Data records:

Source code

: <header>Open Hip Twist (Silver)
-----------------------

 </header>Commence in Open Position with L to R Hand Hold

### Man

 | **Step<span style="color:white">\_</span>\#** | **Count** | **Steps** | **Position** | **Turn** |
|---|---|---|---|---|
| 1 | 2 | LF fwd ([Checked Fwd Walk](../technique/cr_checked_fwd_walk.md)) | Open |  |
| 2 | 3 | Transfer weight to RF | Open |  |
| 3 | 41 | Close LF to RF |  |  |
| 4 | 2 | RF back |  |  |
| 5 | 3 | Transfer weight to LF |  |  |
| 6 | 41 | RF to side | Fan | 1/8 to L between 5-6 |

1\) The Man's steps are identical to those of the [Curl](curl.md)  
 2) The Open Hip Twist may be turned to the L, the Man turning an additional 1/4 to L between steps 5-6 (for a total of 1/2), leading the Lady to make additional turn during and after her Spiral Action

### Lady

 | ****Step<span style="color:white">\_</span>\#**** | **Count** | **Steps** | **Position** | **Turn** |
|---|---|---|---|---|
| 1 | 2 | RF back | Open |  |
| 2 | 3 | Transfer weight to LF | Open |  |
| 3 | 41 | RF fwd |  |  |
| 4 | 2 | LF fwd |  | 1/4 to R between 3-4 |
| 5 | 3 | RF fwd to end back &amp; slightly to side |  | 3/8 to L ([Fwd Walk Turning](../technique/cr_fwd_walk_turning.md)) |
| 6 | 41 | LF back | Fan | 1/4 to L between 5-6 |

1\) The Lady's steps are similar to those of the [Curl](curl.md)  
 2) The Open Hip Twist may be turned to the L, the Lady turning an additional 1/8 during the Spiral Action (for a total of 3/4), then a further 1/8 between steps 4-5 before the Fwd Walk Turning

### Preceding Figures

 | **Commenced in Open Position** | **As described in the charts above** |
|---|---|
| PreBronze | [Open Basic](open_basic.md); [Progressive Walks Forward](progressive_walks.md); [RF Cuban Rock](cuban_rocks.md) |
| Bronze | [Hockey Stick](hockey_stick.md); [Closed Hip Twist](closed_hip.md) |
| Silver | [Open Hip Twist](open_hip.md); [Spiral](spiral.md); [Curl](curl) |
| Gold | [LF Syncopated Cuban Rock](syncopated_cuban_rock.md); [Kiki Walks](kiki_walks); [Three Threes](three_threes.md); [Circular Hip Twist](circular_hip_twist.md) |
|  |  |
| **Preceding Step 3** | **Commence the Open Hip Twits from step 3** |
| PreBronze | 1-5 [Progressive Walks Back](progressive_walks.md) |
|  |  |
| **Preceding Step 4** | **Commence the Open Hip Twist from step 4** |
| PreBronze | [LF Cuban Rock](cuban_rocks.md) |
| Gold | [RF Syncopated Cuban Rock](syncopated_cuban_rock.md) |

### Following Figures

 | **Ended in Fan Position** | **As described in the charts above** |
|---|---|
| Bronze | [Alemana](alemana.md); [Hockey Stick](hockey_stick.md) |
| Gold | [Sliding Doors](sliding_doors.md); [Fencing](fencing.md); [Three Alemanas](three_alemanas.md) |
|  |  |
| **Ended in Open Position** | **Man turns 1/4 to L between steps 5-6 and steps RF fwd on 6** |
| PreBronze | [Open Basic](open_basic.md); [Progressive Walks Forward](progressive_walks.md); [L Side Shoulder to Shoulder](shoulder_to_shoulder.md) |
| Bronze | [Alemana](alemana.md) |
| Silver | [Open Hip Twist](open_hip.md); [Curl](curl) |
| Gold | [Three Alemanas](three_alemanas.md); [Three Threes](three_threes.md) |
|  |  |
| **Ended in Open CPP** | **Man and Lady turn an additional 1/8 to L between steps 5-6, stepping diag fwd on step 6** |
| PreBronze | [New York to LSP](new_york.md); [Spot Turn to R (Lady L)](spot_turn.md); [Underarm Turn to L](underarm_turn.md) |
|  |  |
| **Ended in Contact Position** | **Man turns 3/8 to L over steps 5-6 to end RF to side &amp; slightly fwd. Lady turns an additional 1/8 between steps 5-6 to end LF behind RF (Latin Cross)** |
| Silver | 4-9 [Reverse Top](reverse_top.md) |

About this task: Set down the entries above once more, verbatim.

Exercise result:
Source code

: <header>Open Hip Twist (Silver)
-----------------------

 </header>Commence in Open Position with L to R Hand Hold

### Man

 | **Step<span style="color:white">\_</span>\#** | **Count** | **Steps** | **Position** | **Turn** |
|---|---|---|---|---|
| 1 | 2 | LF fwd ([Checked Fwd Walk](../technique/cr_checked_fwd_walk.md)) | Open |  |
| 2 | 3 | Transfer weight to RF | Open |  |
| 3 | 41 | Close LF to RF |  |  |
| 4 | 2 | RF back |  |  |
| 5 | 3 | Transfer weight to LF |  |  |
| 6 | 41 | RF to side | Fan | 1/8 to L between 5-6 |

1\) The Man's steps are identical to those of the [Curl](curl.md)  
 2) The Open Hip Twist may be turned to the L, the Man turning an additional 1/4 to L between steps 5-6 (for a total of 1/2), leading the Lady to make additional turn during and after her Spiral Action

### Lady

 | ****Step<span style="color:white">\_</span>\#**** | **Count** | **Steps** | **Position** | **Turn** |
|---|---|---|---|---|
| 1 | 2 | RF back | Open |  |
| 2 | 3 | Transfer weight to LF | Open |  |
| 3 | 41 | RF fwd |  |  |
| 4 | 2 | LF fwd |  | 1/4 to R between 3-4 |
| 5 | 3 | RF fwd to end back &amp; slightly to side |  | 3/8 to L ([Fwd Walk Turning](../technique/cr_fwd_walk_turning.md)) |
| 6 | 41 | LF back | Fan | 1/4 to L between 5-6 |

1\) The Lady's steps are similar to those of the [Curl](curl.md)  
 2) The Open Hip Twist may be turned to the L, the Lady turning an additional 1/8 during the Spiral Action (for a total of 3/4), then a further 1/8 between steps 4-5 before the Fwd Walk Turning

### Preceding Figures

 | **Commenced in Open Position** | **As described in the charts above** |
|---|---|
| PreBronze | [Open Basic](open_basic.md); [Progressive Walks Forward](progressive_walks.md); [RF Cuban Rock](cuban_rocks.md) |
| Bronze | [Hockey Stick](hockey_stick.md); [Closed Hip Twist](closed_hip.md) |
| Silver | [Open Hip Twist](open_hip.md); [Spiral](spiral.md); [Curl](curl) |
| Gold | [LF Syncopated Cuban Rock](syncopated_cuban_rock.md); [Kiki Walks](kiki_walks); [Three Threes](three_threes.md); [Circular Hip Twist](circular_hip_twist.md) |
|  |  |
| **Preceding Step 3** | **Commence the Open Hip Twits from step 3** |
| PreBronze | 1-5 [Progressive Walks Back](progressive_walks.md) |
|  |  |
| **Preceding Step 4** | **Commence the Open Hip Twist from step 4** |
| PreBronze | [LF Cuban Rock](cuban_rocks.md) |
| Gold | [RF Syncopated Cuban Rock](syncopated_cuban_rock.md) |

### Following Figures

 | **Ended in Fan Position** | **As described in the charts above** |
|---|---|
| Bronze | [Alemana](alemana.md); [Hockey Stick](hockey_stick.md) |
| Gold | [Sliding Doors](sliding_doors.md); [Fencing](fencing.md); [Three Alemanas](three_alemanas.md) |
|  |  |
| **Ended in Open Position** | **Man turns 1/4 to L between steps 5-6 and steps RF fwd on 6** |
| PreBronze | [Open Basic](open_basic.md); [Progressive Walks Forward](progressive_walks.md); [L Side Shoulder to Shoulder](shoulder_to_shoulder.md) |
| Bronze | [Alemana](alemana.md) |
| Silver | [Open Hip Twist](open_hip.md); [Curl](curl) |
| Gold | [Three Alemanas](three_alemanas.md); [Three Threes](three_threes.md) |
|  |  |
| **Ended in Open CPP** | **Man and Lady turn an additional 1/8 to L between steps 5-6, stepping diag fwd on step 6** |
| PreBronze | [New York to LSP](new_york.md); [Spot Turn to R (Lady L)](spot_turn.md); [Underarm Turn to L](underarm_turn.md) |
|  |  |
| **Ended in Contact Position** | **Man turns 3/8 to L over steps 5-6 to end RF to side &amp; slightly fwd. Lady turns an additional 1/8 between steps 5-6 to end LF behind RF (Latin Cross)** |
| Silver | 4-9 [Reverse Top](reverse_top.md) |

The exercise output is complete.